Transcribing audio or video recordings can be made much easier with modern AI tools – you no longer need to manually type out interviews or meetings. Below, we discuss user-friendly methods to convert lengthy recordings into transcripts (e.g. text files) for use in Talk to the City. These recommendations offer mainstream solutions that are easy to use, but are not an endorsement of any specific product over another.
One of the easiest routes is to use a cloud service where you upload your audio/video and receive a transcript. These services handle the heavy processing on their servers, so you do not need to acquire special hardware or software, but you should review their privacy policies carefully if your data is sensitive.
Otter.ai: A widely-used AI transcription service geared towards meetings and interviews. Otter can transcribe in real-time (or from recordings) and has an AI meeting assistant that can join Zoom/Teams calls to capture everything. It offers features like speaker identification and keyword search. The free plan has monthly limits so lengthy files may require a paid plan for full transcription.
Rev: Rev is known for human transcription, but also offers a fast AI-based transcription option.
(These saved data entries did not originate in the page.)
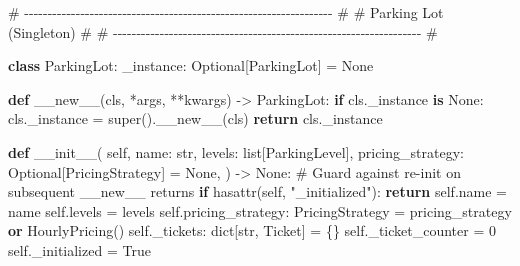 \documentclass[11pt]{article}
\newenvironment{Shaded}{\begin{snugshade}}{\end{snugshade}}
\newcommand{\BuiltInTok}[1]{\textcolor[rgb]{0.50,0.55,0.55}{#1}}
\newcommand{\CommentTok}[1]{\textcolor[rgb]{0.48,0.49,0.49}{#1}}
\newcommand{\ControlFlowTok}[1]{\textcolor[rgb]{0.99,0.74,0.29}{\textbf{#1}}}
\newcommand{\DecValTok}[1]{\textcolor[rgb]{0.96,0.45,0.00}{#1}}
\newcommand{\FunctionTok}[1]{\textcolor[rgb]{0.56,0.27,0.68}{#1}}
\newcommand{\KeywordTok}[1]{\textcolor[rgb]{0.81,0.81,0.76}{\textbf{#1}}}
\newcommand{\NormalTok}[1]{\textcolor[rgb]{0.81,0.81,0.76}{#1}}
\newcommand{\OperatorTok}[1]{\textcolor[rgb]{0.81,0.81,0.76}{#1}}
\newcommand{\StringTok}[1]{\textcolor[rgb]{0.96,0.31,0.31}{#1}}
\newcommand{\VariableTok}[1]{\textcolor[rgb]{0.15,0.68,0.68}{#1}}
\begin{document}
\begin{Shaded}
\begin{Highlighting}[]
\CommentTok{\# {-}{-}{-}{-}{-}{-}{-}{-}{-}{-}{-}{-}{-}{-}{-}{-}{-}{-}{-}{-}{-}{-}{-}{-}{-}{-}{-}{-}{-}{-}{-}{-}{-}{-}{-}{-}{-}{-}{-}{-}{-}{-}{-}{-}{-}{-}{-}{-}{-}{-}{-}{-}{-}{-}{-}{-}{-}{-}{-}{-}{-}{-}{-}{-}{-}{-} \#}
\CommentTok{\# Parking Lot (Singleton)                                             \#}
\CommentTok{\# {-}{-}{-}{-}{-}{-}{-}{-}{-}{-}{-}{-}{-}{-}{-}{-}{-}{-}{-}{-}{-}{-}{-}{-}{-}{-}{-}{-}{-}{-}{-}{-}{-}{-}{-}{-}{-}{-}{-}{-}{-}{-}{-}{-}{-}{-}{-}{-}{-}{-}{-}{-}{-}{-}{-}{-}{-}{-}{-}{-}{-}{-}{-}{-}{-}{-} \#}

\KeywordTok{class}\NormalTok{ ParkingLot:}
\NormalTok{    \_instance: Optional[ParkingLot] }\OperatorTok{=} \VariableTok{None}

    \KeywordTok{def} \FunctionTok{\_\_new\_\_}\NormalTok{(cls, }\OperatorTok{*}\NormalTok{args, }\OperatorTok{**}\NormalTok{kwargs) }\OperatorTok{{-}\textgreater{}}\NormalTok{ ParkingLot:}
        \ControlFlowTok{if}\NormalTok{ cls.\_instance }\KeywordTok{is} \VariableTok{None}\NormalTok{:}
\NormalTok{            cls.\_instance }\OperatorTok{=} \BuiltInTok{super}\NormalTok{().}\FunctionTok{\_\_new\_\_}\NormalTok{(cls)}
        \ControlFlowTok{return}\NormalTok{ cls.\_instance}

    \KeywordTok{def} \FunctionTok{\_\_init\_\_}\NormalTok{(}
        \VariableTok{self}\NormalTok{,}
\NormalTok{        name: }\BuiltInTok{str}\NormalTok{,}
\NormalTok{        levels: }\BuiltInTok{list}\NormalTok{[ParkingLevel],}
\NormalTok{        pricing\_strategy: Optional[PricingStrategy] }\OperatorTok{=} \VariableTok{None}\NormalTok{,}
\NormalTok{    ) }\OperatorTok{{-}\textgreater{}} \VariableTok{None}\NormalTok{:}
        \CommentTok{\# Guard against re{-}init on subsequent \_\_new\_\_ returns}
        \ControlFlowTok{if} \BuiltInTok{hasattr}\NormalTok{(}\VariableTok{self}\NormalTok{, }\StringTok{"\_initialized"}\NormalTok{):}
            \ControlFlowTok{return}
        \VariableTok{self}\NormalTok{.name }\OperatorTok{=}\NormalTok{ name}
        \VariableTok{self}\NormalTok{.levels }\OperatorTok{=}\NormalTok{ levels}
        \VariableTok{self}\NormalTok{.pricing\_strategy: PricingStrategy }\OperatorTok{=}\NormalTok{ pricing\_strategy }\KeywordTok{or}\NormalTok{ HourlyPricing()}
        \VariableTok{self}\NormalTok{.\_tickets: }\BuiltInTok{dict}\NormalTok{[}\BuiltInTok{str}\NormalTok{, Ticket] }\OperatorTok{=}\NormalTok{ \{\}}
        \VariableTok{self}\NormalTok{.\_ticket\_counter }\OperatorTok{=} \DecValTok{0}
        \VariableTok{self}\NormalTok{.\_initialized }\OperatorTok{=} \VariableTok{True}


\end{Highlighting}
\end{Shaded}
\end{document}
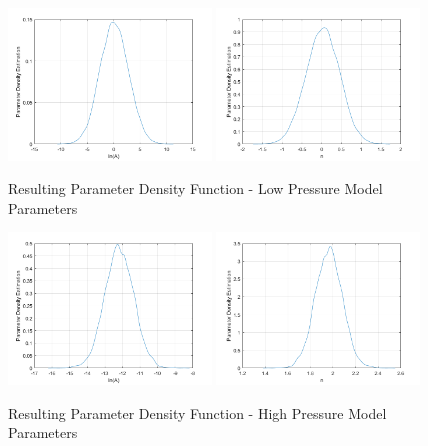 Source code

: \documentclass{article}
\begin{document}
\begin{figure}[htb!]
\centering
\includegraphics[width=0.48\textwidth]{PDF_lnA_LP.png}
\includegraphics[width=0.48\textwidth]{PDF_n_LP.png}
\caption{Resulting Parameter Density Function - Low Pressure Model Parameters}
\label{LPpdf}
\end{figure}

\begin{figure}[htb!]
\centering
\includegraphics[width=0.48\textwidth]{PDF_lnA_HP.png}
\includegraphics[width=0.48\textwidth]{PDF_n_HP.png}
\caption{Resulting Parameter Density Function - High Pressure Model Parameters}
\label{HPpdf}
\end{figure}
\end{document}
Rev provides an online editor to review and correct the transcript and you can download the result as text. Pricing is pay-as-you-go or via subscription for high volumes
Happy Scribe: Happy Scribe is another user-friendly platform that provides a web-based editor where you can play back the recording and edit the transcript. The multi-language support might be helpful if your recordings are not in English. The service offers a free trial (limited minutes) and tiered monthly plans.
If you prefer not to upload files to the cloud (for privacy or cost reasons), there are desktop applications that transcribe audio locally on your computer. These range from professional editing suites to simple drag-and-drop transcription tools. Some notable examples are:
Descript: Descript is a powerful audio/video editing application that uses transcripts as the basis for editing. It will automatically transcribe your recording and show the text on screen, letting you edit the audio by editing the text.
OpenAI Whisper (via GUI Apps): OpenAI's Whisper is an open-source speech recognition model that delivers accurate transcriptions (on par with top cloud services) and supports 90+ languages. While Whisper was originally a Python library (not very accessible to non-programmers), there are now many easy-to-use applications built on Whisper. For example, Whisper Desktop is a simple Windows program that you can install by downloading a single ZIP, no coding required. On Mac, apps like Whisper Transcription (available on the App Store) provide a drag-and-drop interface to transcribe files locally. Using Whisper locally has several advantages: it is completely free and offline, so your audio never leaves your machine and there are no length or usage fees. The main consideration is that running the Whisper model is computationally intensive, a modern PC with a decent CPU/GPU is recommended, and very long files might take a while to process.
If your recordings come from common platforms or if you have zero budget, there are a few other methods to get transcripts with minimal effort:
Meeting Platform Transcripts (Zoom/Teams): Many video conferencing tools now offer automatic transcription. For instance, Zoom can generate a transcript for recorded meetings if you enable “audio transcription” in cloud recordings. After the meeting, you can download the transcript as a text file. This is very convenient for meetings, as it labels speakers by name (if identified) and you get the text alongside the recording. Microsoft Teams and Google Meet have similar live caption or transcript features. If your long recording is actually a meeting saved on one of these platforms, check their transcript options – you might be able to export a ready-made .txt without using any additional software.
YouTube Automatic Captions: An unconventional trick for transcribing is to use YouTube’s caption generator. By uploading your audio or video (you can keep it unlisted/private), YouTube will automatically generate subtitles for it after a short processing time. You can then go into the YouTube Studio’s subtitle editor to copy the transcript text or download the captions. This method leverages Google’s speech recognition for free. The main drawbacks are that very long videos may need to be split into segments, and accuracy can decline if the audio quality is poor or the content includes highly specialized vocabulary. Also, the auto-captions sometimes lack punctuation and have formatting broken into subtitle timestamps. Therefore you will likely need to do some editing but for a completely free solution, it is a viable option.
No matter which method you use, the end goal is to get a CSV file that you can upload into Talk to the City. Most tools will let you download the transcript as a plain text file (.txt) or copy it to your clipboard. This is often the easiest way to then import into a spreadsheet like Google Sheets or Excel, where you can split or format it into CSV as needed (for instance, one column for names, one for comments, following our sample format).